I decided to implement a health check capability into my Discord bot. Its uptime is totally unimportant, but it was still fun to do.

In terms of monitoring the Discord bot, there were a few options:

Build my own with cron, bash, and sendmail; install it on a separate host
Use cron to send pings to healthchecks.io
Use either updown.io or uptimerobot.com.

I chose the second option. I found it compelling because the model of pushing a ping from my host to the monitoring API didn’t require me to punch a hole in my host’s firewall so that the monitoring API could scrape the health check endpoint. It’s also free, but it’s worth noting that when I played around with updown.io’s price estimators that I found it to be very inexpensive (on the order of cents per year for my use case).

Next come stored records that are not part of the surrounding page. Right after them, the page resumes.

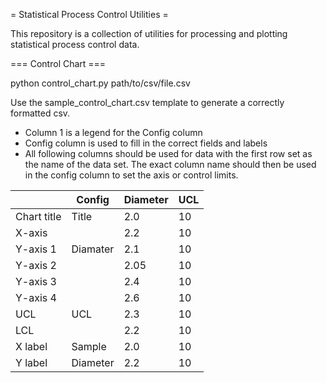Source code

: = Statistical Process Control Utilities =

This repository is a collection of utilities for processing and plotting statistical process control data. 


=== Control Chart ===

python control_chart.py path/to/csv/file.csv

Use the sample_control_chart.csv template to generate a correctly formatted csv.
* Column 1 is a legend for the Config column
* Config column is used to fill in the correct fields and labels
* All following columns should be used for data with the first row set as the name of the data set. The exact column name should then be used in the config column to set the axis or control limits.

|           | Config    | Diameter  | UCL
| --------- | --------- | --------- | ------
|Chart title| Title	    | 2.0       | 10
|X-axis     |           | 2.2       | 10
|Y-axis 1   | Diamater  | 2.1       | 10
|Y-axis 2   |           | 2.05      | 10	
|Y-axis 3	|           | 2.4       | 10
|Y-axis 4	|           | 2.6       | 10
|UCL	    | UCL       | 2.3       | 10
|LCL	    |           | 2.2       | 10
|X label	| Sample    | 2.0       | 10
|Y label	| Diameter  | 2.2       | 10

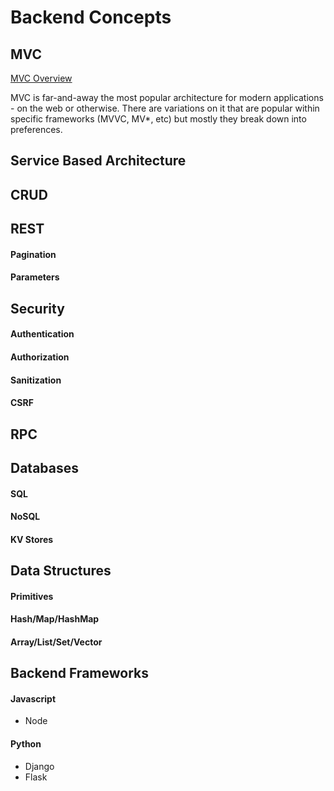 # Backend Concepts

## MVC
[MVC Overview](https://www.freecodecamp.org/news/simplified-explanation-to-mvc-5d307796df30/)

MVC is far-and-away the most popular architecture for modern applications - on the web or otherwise. There are variations on it that are popular within specific frameworks (MVVC, MV*, etc) but mostly they break down into preferences.

## Service Based Architecture

## CRUD

## REST
#### Pagination
#### Parameters

## Security
#### Authentication
#### Authorization
#### Sanitization
#### CSRF

## RPC

## Databases
#### SQL
#### NoSQL
#### KV Stores

## Data Structures
#### Primitives
#### Hash/Map/HashMap
#### Array/List/Set/Vector

## Backend Frameworks
#### Javascript
- Node
#### Python
- Django
- Flask
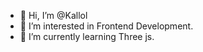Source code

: - 👋 Hi, I’m @Kallol
- 👀 I’m interested in Frontend Development.
- 🌱 I’m currently learning Three js.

Instead, I have a cron job that executes a bash script, like this:

#!/usr/bin/env bash

details=$(curl -sSf http://localhost:8000/health)
curl -m 10 --retry 5 --data-raw "$details" https://hc-ping.com/<redacted>/$?

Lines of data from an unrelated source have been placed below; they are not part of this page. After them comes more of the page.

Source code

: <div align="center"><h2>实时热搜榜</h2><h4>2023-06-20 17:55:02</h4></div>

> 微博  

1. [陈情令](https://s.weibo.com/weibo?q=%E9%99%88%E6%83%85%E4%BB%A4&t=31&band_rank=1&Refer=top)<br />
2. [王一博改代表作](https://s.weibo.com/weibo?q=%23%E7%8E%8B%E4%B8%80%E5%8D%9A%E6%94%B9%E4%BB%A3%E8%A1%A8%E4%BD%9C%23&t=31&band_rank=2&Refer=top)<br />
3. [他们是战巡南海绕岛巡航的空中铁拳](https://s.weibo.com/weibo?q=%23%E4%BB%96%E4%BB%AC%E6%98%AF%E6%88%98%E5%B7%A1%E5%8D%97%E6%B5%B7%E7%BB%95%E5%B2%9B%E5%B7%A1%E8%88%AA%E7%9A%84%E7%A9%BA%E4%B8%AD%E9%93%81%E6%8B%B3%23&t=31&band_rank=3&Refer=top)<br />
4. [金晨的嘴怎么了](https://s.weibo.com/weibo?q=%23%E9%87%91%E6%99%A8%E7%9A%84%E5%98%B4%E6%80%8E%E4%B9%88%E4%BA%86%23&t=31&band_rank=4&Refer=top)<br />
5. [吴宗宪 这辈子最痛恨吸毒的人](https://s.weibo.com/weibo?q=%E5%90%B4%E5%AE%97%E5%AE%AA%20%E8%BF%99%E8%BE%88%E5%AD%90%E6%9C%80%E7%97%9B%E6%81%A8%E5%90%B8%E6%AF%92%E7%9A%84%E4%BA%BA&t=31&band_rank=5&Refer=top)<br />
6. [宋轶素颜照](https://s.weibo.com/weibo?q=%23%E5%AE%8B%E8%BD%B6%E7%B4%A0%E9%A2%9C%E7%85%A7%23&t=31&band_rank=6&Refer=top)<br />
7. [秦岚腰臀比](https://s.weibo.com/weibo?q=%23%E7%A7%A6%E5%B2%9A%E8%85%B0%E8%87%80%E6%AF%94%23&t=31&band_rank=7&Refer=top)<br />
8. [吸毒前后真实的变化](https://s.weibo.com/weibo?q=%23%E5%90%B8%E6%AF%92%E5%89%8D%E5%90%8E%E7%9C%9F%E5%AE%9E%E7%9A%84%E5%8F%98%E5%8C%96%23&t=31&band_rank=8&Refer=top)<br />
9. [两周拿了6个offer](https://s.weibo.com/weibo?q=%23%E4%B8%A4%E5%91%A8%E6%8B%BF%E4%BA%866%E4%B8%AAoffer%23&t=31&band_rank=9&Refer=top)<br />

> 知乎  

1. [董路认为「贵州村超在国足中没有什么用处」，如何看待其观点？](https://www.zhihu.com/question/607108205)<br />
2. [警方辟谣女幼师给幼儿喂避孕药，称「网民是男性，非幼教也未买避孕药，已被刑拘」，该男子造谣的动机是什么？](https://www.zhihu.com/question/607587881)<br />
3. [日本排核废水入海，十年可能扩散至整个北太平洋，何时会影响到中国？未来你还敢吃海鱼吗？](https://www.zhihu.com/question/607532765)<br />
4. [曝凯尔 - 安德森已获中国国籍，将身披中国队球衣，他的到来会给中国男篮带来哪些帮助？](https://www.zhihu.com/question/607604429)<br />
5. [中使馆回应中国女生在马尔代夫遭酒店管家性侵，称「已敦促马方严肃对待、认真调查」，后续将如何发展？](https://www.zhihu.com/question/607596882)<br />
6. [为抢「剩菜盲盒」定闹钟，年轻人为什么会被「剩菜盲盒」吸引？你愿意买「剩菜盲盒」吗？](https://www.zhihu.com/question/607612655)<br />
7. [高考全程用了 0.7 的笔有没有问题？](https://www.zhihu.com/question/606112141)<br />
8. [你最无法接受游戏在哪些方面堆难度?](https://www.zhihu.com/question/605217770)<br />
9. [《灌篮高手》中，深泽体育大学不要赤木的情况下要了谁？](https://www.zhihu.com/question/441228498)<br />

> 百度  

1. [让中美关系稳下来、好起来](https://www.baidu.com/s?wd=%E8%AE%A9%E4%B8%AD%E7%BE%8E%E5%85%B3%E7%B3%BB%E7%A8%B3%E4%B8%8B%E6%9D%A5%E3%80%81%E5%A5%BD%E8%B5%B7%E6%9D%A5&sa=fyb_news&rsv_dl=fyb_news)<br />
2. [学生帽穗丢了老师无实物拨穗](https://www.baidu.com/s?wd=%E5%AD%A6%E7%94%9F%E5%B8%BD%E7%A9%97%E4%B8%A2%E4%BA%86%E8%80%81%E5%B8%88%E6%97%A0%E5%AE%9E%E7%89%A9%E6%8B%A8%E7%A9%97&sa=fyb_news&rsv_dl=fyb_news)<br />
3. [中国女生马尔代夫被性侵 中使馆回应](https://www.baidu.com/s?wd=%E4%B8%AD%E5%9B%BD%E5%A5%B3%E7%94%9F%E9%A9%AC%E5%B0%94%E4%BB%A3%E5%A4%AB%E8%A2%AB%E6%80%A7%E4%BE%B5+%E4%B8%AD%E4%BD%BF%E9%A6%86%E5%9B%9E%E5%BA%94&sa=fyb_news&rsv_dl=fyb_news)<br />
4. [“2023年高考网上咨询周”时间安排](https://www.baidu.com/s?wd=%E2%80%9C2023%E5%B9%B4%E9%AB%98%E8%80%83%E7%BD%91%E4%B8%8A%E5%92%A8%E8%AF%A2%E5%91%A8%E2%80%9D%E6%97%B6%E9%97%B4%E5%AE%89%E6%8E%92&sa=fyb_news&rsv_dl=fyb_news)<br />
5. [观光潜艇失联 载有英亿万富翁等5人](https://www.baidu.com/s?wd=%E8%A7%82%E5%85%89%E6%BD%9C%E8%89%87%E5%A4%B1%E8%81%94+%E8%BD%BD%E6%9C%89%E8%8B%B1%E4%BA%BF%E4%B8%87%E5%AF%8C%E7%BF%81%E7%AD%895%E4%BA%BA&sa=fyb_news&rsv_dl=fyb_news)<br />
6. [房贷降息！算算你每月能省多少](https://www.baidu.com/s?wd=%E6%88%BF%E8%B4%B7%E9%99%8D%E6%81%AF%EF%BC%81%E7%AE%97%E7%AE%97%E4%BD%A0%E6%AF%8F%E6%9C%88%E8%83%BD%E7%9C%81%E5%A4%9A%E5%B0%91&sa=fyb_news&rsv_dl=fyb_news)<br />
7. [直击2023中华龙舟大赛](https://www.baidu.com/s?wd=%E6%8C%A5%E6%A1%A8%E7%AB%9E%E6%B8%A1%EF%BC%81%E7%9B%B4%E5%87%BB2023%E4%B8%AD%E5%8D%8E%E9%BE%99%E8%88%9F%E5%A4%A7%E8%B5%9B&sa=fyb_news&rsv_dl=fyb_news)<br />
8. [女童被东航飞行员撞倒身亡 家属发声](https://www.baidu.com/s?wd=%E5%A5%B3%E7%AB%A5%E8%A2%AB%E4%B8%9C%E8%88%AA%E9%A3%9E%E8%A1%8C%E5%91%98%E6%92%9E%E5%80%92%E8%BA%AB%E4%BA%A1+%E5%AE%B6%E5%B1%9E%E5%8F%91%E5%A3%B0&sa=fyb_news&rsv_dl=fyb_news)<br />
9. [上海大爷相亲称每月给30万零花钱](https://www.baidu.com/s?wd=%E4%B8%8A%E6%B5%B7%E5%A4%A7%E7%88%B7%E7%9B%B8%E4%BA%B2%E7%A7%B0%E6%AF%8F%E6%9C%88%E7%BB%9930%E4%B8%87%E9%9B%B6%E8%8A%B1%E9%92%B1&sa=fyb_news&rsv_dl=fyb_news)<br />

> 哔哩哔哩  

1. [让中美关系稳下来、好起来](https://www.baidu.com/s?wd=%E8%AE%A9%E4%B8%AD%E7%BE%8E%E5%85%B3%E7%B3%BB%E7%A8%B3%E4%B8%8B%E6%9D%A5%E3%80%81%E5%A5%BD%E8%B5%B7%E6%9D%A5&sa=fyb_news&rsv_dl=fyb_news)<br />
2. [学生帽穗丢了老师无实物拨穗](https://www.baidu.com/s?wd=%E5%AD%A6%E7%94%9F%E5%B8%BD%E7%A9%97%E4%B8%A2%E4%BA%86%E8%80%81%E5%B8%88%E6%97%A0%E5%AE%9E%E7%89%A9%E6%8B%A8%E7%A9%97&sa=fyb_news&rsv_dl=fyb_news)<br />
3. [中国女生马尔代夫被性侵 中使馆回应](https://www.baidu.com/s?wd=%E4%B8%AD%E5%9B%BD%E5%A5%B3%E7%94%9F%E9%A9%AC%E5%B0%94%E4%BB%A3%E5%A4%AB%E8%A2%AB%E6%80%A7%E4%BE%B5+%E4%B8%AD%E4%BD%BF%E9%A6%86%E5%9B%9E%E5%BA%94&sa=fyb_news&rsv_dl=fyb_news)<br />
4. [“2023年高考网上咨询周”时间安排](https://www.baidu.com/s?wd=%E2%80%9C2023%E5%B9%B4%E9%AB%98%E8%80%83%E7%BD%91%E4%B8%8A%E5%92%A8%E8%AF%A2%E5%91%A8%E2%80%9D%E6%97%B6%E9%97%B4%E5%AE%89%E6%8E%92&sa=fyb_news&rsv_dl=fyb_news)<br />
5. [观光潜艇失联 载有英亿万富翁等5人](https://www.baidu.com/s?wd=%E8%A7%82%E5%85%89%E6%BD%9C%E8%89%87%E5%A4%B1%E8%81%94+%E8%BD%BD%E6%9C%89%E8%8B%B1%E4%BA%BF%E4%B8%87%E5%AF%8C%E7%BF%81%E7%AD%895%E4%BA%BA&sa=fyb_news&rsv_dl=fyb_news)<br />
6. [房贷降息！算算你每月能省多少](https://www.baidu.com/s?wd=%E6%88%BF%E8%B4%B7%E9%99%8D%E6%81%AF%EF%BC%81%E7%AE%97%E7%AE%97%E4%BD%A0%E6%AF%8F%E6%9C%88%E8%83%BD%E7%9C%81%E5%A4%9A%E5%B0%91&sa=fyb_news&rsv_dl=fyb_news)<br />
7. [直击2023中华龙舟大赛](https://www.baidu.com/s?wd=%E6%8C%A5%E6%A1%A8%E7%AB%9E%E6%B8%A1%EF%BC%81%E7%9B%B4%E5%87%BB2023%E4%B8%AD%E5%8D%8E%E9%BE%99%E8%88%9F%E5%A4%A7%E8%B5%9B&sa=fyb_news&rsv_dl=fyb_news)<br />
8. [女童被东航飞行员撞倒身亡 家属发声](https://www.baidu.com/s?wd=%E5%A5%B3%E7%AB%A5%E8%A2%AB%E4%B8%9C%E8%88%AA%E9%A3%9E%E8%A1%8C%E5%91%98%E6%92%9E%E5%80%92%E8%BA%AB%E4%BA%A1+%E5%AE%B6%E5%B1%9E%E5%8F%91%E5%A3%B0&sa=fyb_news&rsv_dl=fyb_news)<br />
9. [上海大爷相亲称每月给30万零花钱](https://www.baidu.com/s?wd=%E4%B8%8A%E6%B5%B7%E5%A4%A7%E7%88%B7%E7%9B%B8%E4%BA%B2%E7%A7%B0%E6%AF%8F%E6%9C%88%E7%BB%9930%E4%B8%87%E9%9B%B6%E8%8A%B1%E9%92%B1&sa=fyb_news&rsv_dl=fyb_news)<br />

The way it works is the cron job runs on the same host that my Discord bot runs on. It hits the bot’s health check endpoint and stores the output in the details variable. The output is just JSON that describes the health of the bot, like this:

{
  "discord_connection":"connected",
  "discord_heartbeat_latency":"63 ms"
}

healthchecks.io can persist information that you send in your ping, and I wanted it to persist the health details with each check-in because I figure there’d be some forensic value in having that information.

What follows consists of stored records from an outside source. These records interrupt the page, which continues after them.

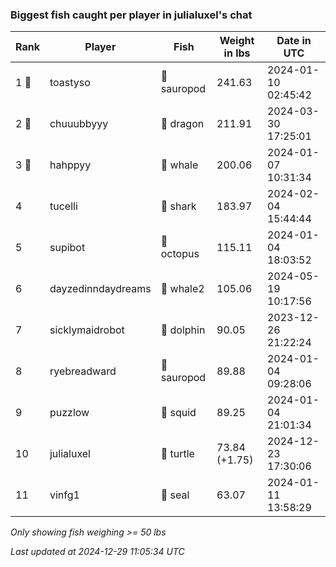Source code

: ### Biggest fish caught per player in julialuxel's chat
| Rank | Player | Fish | Weight in lbs | Date in UTC |
|------|--------|-----------|---------|-----|
| 1 🥇  | toastyso | 🦕 sauropod | 241.63 | 2024-01-10 02:45:42 |
| 2 🥈  | chuuubbyyy | 🐉 dragon | 211.91 | 2024-03-30 17:25:01 |
| 3 🥉  | hahppyy | 🐳 whale | 200.06 | 2024-01-07 10:31:34 |
| 4  | tucelli | 🦈 shark | 183.97 | 2024-02-04 15:44:44 |
| 5  | supibot | 🐙 octopus | 115.11 | 2024-01-04 18:03:52 |
| 6  | dayzedinndaydreams | 🐋 whale2 | 105.06 | 2024-05-19 10:17:56 |
| 7  | sicklymaidrobot | 🐬 dolphin | 90.05 | 2023-12-26 21:22:24 |
| 8  | ryebreadward | 🦕 sauropod | 89.88 | 2024-01-04 09:28:06 |
| 9  | puzzlow | 🦑 squid | 89.25 | 2024-01-04 21:01:34 |
| 10  | julialuxel | 🐢 turtle | 73.84 (+1.75) | 2024-12-23 17:30:06 |
| 11  | vinfg1 | 🦭 seal | 63.07 | 2024-01-11 13:58:29 |

_Only showing fish weighing >= 50 lbs_

_Last updated at 2024-12-29 11:05:34 UTC_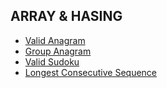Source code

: ## ARRAY & HASING
 
 - [Valid Anagram](https://github.com/quocanh4433/dsa/blob/main/valid_anagram.js)
 - [Group Anagram](https://github.com/quocanh4433/dsa/blob/main/group_anagram.js)
 - [Valid Sudoku](https://github.com/quocanh4433/dsa/blob/main/valid_sudokum.js)
 - [Longest Consecutive Sequence](https://github.com/quocanh4433/dsa/blob/main/longest_consecutive_sequence.js)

The second curl invocation is the actual healthchecks.io ping. I include the exit status of the first curl invocation because the healthchecks.io API allows you to specify that the monitored service was able to check-in but is experiencing failures.

To take advantage of that, my curl invocation uses the -f flag so that its exit code will be non-zero if the healthcheck endpoint doesn’t return an HTTP 200 code.

The end result of this monitoring goes a little something like this:

My cronjob runs every 5 minutes. I configured the healthchecks.io monitor to expect a ping every 5 minutes.
If healthchecks.io does not receive a ping within that 5 minute interval, I configured it to have a 15 minute grace period. If the grace period elapses and healthchecks.io does not receive a ping, then healthchecks.io sends me an email.
If healthchecks.io receives a ping with the non-zero exit code supplied from my cronjob, then it sends me an email.

Otherwise, no news is good news! Setting all of this up took approximately 5 minutes.

So what happens if the bot goes down and I get an email? Probably nothing, heh. It’ll be cool though. If anything, I’m guessing this will end up inadvertently tracking my ISP’s uptime since my Discord bot runs in my homelab.

I’m not in any way affiliated with healthchecks.io, and I’ve never spoken with them.